La pena es que mi madre murió antes que Franco, como mi tío Fabricio, que falleció al poco tiempo de que yo fuera a visitarle a Bruselas. Me sentí prematuramente huérfana. Seguramente a mi madre le hubiera gustado saber que su hija, al cabo de los años, pretende culminar una obsesión y desentrañar lo que ocurrió.
A raíz de aquella conversación pude averiguar los aspectos más recónditos de la vida de mi familia, pero este conocimiento no fue suficiente para borrar el dolor soterrado de mis padres, ni un ápice de sus angustias ni de las mías. Me sorprende no mantener el desprecio por aquellas monjas fanáticas que cometieron la vileza de delatar a mi abuelo.
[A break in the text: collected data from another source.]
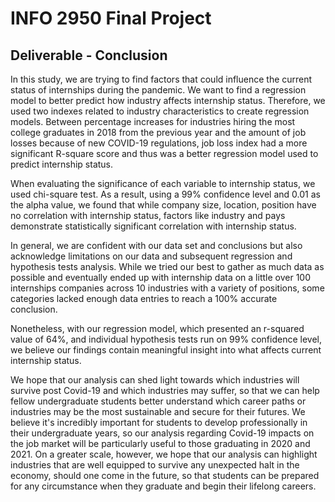 # INFO 2950 Final Project
## Deliverable - Conclusion

In this study, we are trying to find factors that could influence the current status of internships during the pandemic. We want to find a regression model to better predict how industry affects internship status. Therefore, we used two indexes related to industry characteristics to create regression models. Between percentage increases for industries hiring the most college graduates in 2018 from the previous year and the amount of job losses because of new COVID-19 regulations, job loss index had a more significant R-square score and thus was a better regression model used to predict internship status.

When evaluating the significance of each variable to internship status, we used chi-square test. As a result, using a 99% confidence level and 0.01 as the alpha value, we found that while company size, location, position have no correlation with internship status, factors like industry and pays demonstrate statistically significant correlation with internship status.

In general, we are confident with our data set and conclusions but also acknowledge limitations on our data and subsequent regression and hypothesis tests analysis. While we tried our best to gather as much data as possible and eventually ended up with internship data on a little over 100 internships companies across 10 industries with a variety of positions, some categories lacked enough data entries to reach a 100% accurate conclusion.

Nonetheless, with our regression model, which presented an r-squared value of 64%, and individual hypothesis tests run on 99% confidence level, we believe our findings contain meaningful insight into what affects current internship status.

We hope that our analysis can shed light towards which industries will survive post Covid-19 and which industries may suffer, so that we can help fellow undergraduate students better understand which career paths or industries may be the most sustainable and secure for their futures. We believe it's incredibly important for students to develop professionally in their undergraduate years, so our analysis regarding Covid-19 impacts on the job market will be particularly useful to those graduating in 2020 and 2021. On a greater scale, however, we hope that our analysis can highlight industries that are well equipped to survive any unexpected halt in the economy, should one come in the future, so that students can be prepared for any circumstance when they graduate and begin their lifelong careers.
No vale la pena seguir escarbando en suplicios de un pasado tan lejano. Me sobrepasaba mi orfandad, pero aún me asfixia más el presente. A estas alturas de la vida, la teoría apenas esbozada en la carta que le envié a Lucas desde Bruselas sobre mi personalidad me parece muy sensata. Es cierto, probablemente, que mis ansias de moderación, la persecución obsesiva de la armonía y el intento de comprender los dos extremos de cualquier conducta se deba a un reparto equitativo de mis progenitores. No es que me parezca mal, todo lo contrario, pero esa búsqueda obstinada de contrapesos es responsable de mi carácter dual, de mis vacilaciones, de estar siempre a caballo entre dos vidas, sin decidir jamás cuál de las dos se adapta mejor a mi modo de ser.
Dudo entre la quietud y el movimiento, entre la vida y la muerte… Siempre tengo la cabeza en un lugar distinto al que me encuentro. Quiero ser bondadosa, pero necesito transgredir de vez en cuando; trato de cuidarme, pero me autodestruyo con frecuencia. Pienso en lo que debo hacer más que en lo que estoy haciendo, y esa vacilación continua es una rémora para ahondar en asuntos o en personas que aparentemente me interesan. Cuando parece que estoy a punto de lograrlo, los seres más queridos con los que establezco relaciones profundas me abandonan y ya no tengo ánimos para volver a empezar.
Me gusta moverme por la superficie de las cosas. Estoy convencida de que la piel acusa más los golpes que las entrañas. Desde luego, en mi caso, es donde se reflejan los estados de ánimo. Necesito la paciencia que no tengo para llegar al final de esta historia y darla por concluida. Cada vez con más frecuencia tengo la tentación de claudicar y decir: «Está bien, me rindo». Tengo una edad en la que me podría dar por vencida, pero ya no merece la pena.